Gray graduated from Carbon High School and moved on to USU after USU Eastern, where she continued to feed her passion for
cheering as well as earning a bachelors degree in elementary and secondary
education she currently works at the Wellington Headstart Academy. Being unfamiliar with the program as it is she wants to get a good feel for the way things work now and then make changes she sees fit from there.
To increase the size of the program Gray will attend cheer competitions and contact high school coaches and athletes to let them know about the program the school has and the opportunities that are available for students here. The objective is to get the word spread as much as possible.

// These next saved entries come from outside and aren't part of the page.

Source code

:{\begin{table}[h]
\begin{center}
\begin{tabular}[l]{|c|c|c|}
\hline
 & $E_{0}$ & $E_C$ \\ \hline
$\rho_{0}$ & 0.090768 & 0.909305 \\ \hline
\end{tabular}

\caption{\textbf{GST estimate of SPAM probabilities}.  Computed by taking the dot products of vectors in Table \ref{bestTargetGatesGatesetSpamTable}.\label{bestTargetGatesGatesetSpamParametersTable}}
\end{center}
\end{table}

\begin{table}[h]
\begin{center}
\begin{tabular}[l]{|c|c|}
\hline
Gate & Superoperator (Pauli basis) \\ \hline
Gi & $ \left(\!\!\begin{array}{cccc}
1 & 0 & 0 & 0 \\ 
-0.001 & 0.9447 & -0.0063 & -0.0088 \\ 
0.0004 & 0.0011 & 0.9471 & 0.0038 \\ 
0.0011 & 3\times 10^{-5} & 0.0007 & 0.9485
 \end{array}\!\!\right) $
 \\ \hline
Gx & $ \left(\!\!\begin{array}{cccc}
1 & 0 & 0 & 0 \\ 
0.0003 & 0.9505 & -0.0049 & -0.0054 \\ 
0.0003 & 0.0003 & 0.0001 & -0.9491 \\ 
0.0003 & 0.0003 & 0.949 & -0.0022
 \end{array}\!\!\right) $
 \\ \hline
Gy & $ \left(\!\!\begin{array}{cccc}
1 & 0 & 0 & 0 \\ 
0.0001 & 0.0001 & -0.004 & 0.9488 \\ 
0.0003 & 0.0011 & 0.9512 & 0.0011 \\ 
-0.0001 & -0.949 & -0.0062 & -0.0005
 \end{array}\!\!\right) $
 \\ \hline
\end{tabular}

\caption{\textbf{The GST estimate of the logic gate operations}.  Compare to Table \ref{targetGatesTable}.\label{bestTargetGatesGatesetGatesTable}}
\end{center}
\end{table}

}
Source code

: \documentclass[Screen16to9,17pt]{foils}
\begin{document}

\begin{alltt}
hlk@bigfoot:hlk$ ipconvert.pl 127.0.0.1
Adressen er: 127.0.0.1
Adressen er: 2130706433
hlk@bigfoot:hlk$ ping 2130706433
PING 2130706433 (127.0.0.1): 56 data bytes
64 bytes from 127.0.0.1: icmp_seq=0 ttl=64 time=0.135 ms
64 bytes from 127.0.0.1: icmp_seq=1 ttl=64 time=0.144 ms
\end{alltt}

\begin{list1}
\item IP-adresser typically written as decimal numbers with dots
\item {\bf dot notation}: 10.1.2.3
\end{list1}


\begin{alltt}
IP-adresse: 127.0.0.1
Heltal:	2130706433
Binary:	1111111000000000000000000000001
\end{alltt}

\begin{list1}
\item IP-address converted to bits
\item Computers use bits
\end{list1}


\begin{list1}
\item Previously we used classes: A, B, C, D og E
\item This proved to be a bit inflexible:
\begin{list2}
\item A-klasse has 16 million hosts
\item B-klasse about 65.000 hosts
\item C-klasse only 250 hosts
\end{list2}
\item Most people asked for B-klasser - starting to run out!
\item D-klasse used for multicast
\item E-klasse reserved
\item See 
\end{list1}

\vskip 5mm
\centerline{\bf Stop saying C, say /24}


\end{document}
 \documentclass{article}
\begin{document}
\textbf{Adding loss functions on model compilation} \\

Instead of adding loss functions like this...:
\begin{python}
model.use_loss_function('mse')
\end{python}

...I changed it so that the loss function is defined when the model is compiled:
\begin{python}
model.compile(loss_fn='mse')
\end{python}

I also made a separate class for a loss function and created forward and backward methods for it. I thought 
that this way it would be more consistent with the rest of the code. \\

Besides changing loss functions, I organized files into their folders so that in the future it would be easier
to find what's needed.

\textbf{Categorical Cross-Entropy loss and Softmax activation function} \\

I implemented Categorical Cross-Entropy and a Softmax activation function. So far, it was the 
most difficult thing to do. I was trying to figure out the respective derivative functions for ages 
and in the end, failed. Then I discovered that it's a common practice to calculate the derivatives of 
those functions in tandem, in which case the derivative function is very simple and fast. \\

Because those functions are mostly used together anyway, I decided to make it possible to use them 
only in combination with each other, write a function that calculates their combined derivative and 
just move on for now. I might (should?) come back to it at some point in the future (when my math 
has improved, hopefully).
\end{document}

The routines seen at sporting events this year will be choreographed by Gray as well as the men and women of the program. But to step it up even more she would like to hire professional choreographers to help make routines that will leave the crowd on the edge of their seat wanting more.
The levels of cheering and what the differences are between the junior high, high school, and college level brought up a whole new subject of discussion. She was adamant that college is the next level, that it is where you need to step up your game and prove yourself. Gray managed to stress the difficulty of college cheering all the while refraining from demeaning the other levels of the sport. She expressed that the college level of cheering is all around more challenging but worth it.
The squad has four practices a week for a total of six hours. Two at night during the week and two in the morning, each practice having a duration of around an hour and a half. The squad works extremely hard to provide the student body and athletic fan base with quality entertainment for the sporting events.
Gray feels like the most rewarding part of being the cheer coach this year will be seeing the team grow together and work as a unit, as well as seeing the changes made by the individual athletes over the course of the season.